May 27 2011
The third book in my class on Georgette Heyer is Sylvester. We’ve had the founding Regency romance, Regency Buck, and Cotillion, the book that makes fun of the tropes Regency Buck establishes. I chose Sylvester for our third book because I love it and because I love how Heyer again plays with the construction of the hero by having the heroine, Phoebe, use Sylvester, the hero of the book, as the villain in her Gothic romance.
Sylvester Rayne, Duke of Salford, is looking for a wife, but is horrifying his mother with the bloodless, passionless way he’s going about the search. She casually mentions her (deceased) best friend’s daughter, so Salford decides to check her out. Phoebe is not at her best in social situations, especially around her scary step-mother, so when Salford meets her (again — they met once during Phoebe’s season the previous year), he is unimpressed and can’t wait to get away. Phoebe, however, mistakenly thinks that Salford will definitely propose to her, and so runs away with her best (male) friend during a snow storm. Tom, however, breaks his leg on the flight, and Salford comes to his and Phoebe’s rescue (it makes sense in the book — that its ridiculous is part of the point). They spend a week together, snowed in at an out-of-the-way inn, becoming friends. Salford then helps Phoebe get to London when they’re discovered. There they set up a flirtation, until the truth of Phoebe’s book comes out.
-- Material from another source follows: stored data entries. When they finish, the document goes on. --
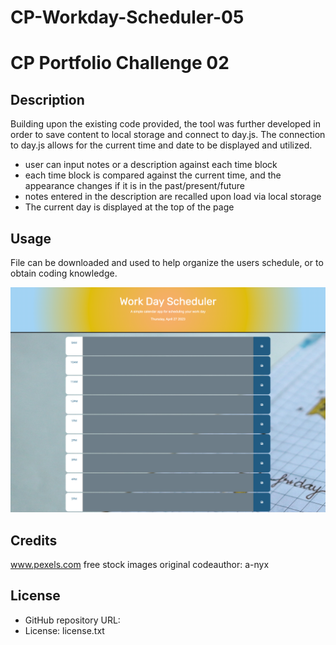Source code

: # CP-Workday-Scheduler-05


# CP Portfolio Challenge 02

## Description

Building upon the existing code provided, the tool was further developed in order to save content to local storage and connect to day.js. The connection to day.js allows for the current time and date to be displayed and utilized.

- user can input notes or a description against each time block
- each time block is compared against the current time, and the appearance changes if it is in the past/present/future
- notes entered in the description are recalled upon load via local storage
- The current day is displayed at the top of the page

## Usage

File can be downloaded and used to help organize the users schedule, or to obtain coding knowledge. 

![Scheduler Screenshot](/assets/img/screencapture-127-0-0-1-5500-index-html-2023-04-27-20_25_34.png)

## Credits

www.pexels.com free stock images
original codeauthor: a-nyx


## License

- GitHub repository URL: 
- License: license.txt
After her utterly unsuccessful season, Phoebe wrote an utterly improbably gothic novel that also happened to be a roman a clef. It’s published when she and Sylvester are at the height of their flirtation and takes the ton by storm. She used Sylvester as her villain because of his villainous eyebrows and because of his abominable pride. If there’s one thing wrong with this book, it’s how many times the characters and the narrator attempt to describe exactly what’s wrong with Sylvester’s pride. They go on and on and ON and it’s almost like Heyer doesn’t *quite* have a handle on it or was trying to convince herself that Sylvester’s pride was actually wrong. That pride is damaged by Phoebe’s book and he confronts Phoebe in public, ruining her.
Much like Charlotte Bronte who unwittingly dedicated Jane Eyre to William M. Thackeray who had a mad wife hidden in his attic, Phoebe coincidentally gave her villain a young child as a ward who is completely under his control. Sylvester’s deceased brother’s son is his ward and completely under his control. Sylvester, of course, is nothing like Phoebe’s villain, and loves his nephew, but Phoebe’s book gives Sylvester’s sister-in-law the idea to spirit her son away to France. The book turns into a road romance at this point, with all the character careening around the countryside of France. But it’s hysterical, character driven, brilliantly plotted, and so perfectly done.
I adored this story on reread. It’s always been one of my favorite of Heyer’s books, but I fell into it and just didn’t come out until I was done, even though I knew exactly what was happening. Most of all, I love how Sylvester and Phoebe fall in love:
His sense of humour, too, was lively: often if a fatuous remark were uttered, or someone behaved in a fashion so typical as to be ludicrous, Phoebe would look instinctively toward him, knowing that he must be sharing her amusement. It was strange how the dullest party could be enjoyed because there was one person present whose eyes could be met for the fraction of a second, in wordless appreciation of a joke unshared by others: almost as strange as the insipidity of parties at which that person was not present.
This is one of Heyer’s more romantic books — of course, it’s still Heyer, so “more romantic” means that love is, in fact, mentioned at some point. But still, the understatedness of Sylvester when
looked around quickly, and saw her. Something leaped in his eyes; she had the impression that he was going to start towards her. But the look vanished in a flash, and he did not move.
doesn’t make it any less powerful for all that. And the climax and denouement of the book are among the most romantic Heyer wrote: “O God, Mama, I’ve made such a mull of it. What am I to do?”.
This book is one I recommend for conversion kits. It’s not too heavily filled with Regency cant, like Cotillion, the characters are brilliant, the story is delightful, and the scenes with Edmund and both the button and the tassels are just not to be missed.
Next up, a visit by Sabrina Jeffries, and we’ve added Venetia to the syllabus for the last class! So you get one more review out of me.